*** Opening Information given ***
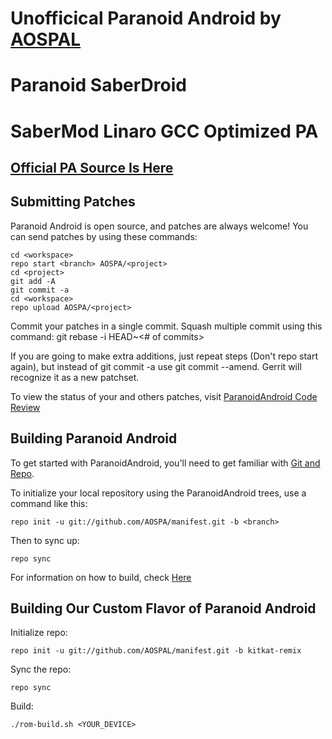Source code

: Unofficical Paranoid Android by [AOSPAL](http://google.com/+AospalOrg)
======================================================================

Paranoid SaberDroid
===================

SaberMod Linaro GCC Optimized PA
================================

[Official PA Source Is Here](https://github.com/AOSPA)
------------------------------------------------------

Submitting Patches
------------------

Paranoid Android is open source, and patches are always welcome!
You can send patches by using these commands:

    cd <workspace>
    repo start <branch> AOSPA/<project>
    cd <project>
    git add -A
    git commit -a
    cd <workspace>
    repo upload AOSPA/<project>

Commit your patches in a single commit. Squash multiple commit using this command: git rebase -i HEAD~<# of commits>

If you are going to make extra additions, just repeat steps (Don't repo start again), but instead of git commit -a
use git commit --amend. Gerrit will recognize it as a new patchset.

To view the status of your and others patches, visit [ParanoidAndroid Code Review](http://gerrit.paranoidandroid.co)


Building Paranoid Android
-------------------------

To get started with ParanoidAndroid, you'll need to get
familiar with [Git and Repo](http://source.android.com/download/using-repo).

To initialize your local repository using the ParanoidAndroid trees, use a command like this:

    repo init -u git://github.com/AOSPA/manifest.git -b <branch>

Then to sync up:

    repo sync

For information on how to build, check [Here](https://github.com/AOSPA/manifest)

Building Our Custom Flavor of Paranoid Android
----------------------------------------------

Initialize repo:

    repo init -u git://github.com/AOSPAL/manifest.git -b kitkat-remix
    
Sync the repo:

    repo sync
    
Build:

    ./rom-build.sh <YOUR_DEVICE>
*** Closing Information given ***
[What is expected] Look through the records above for the word "commit". Report how many lines contain it, as a bare number.

[Answer space] 4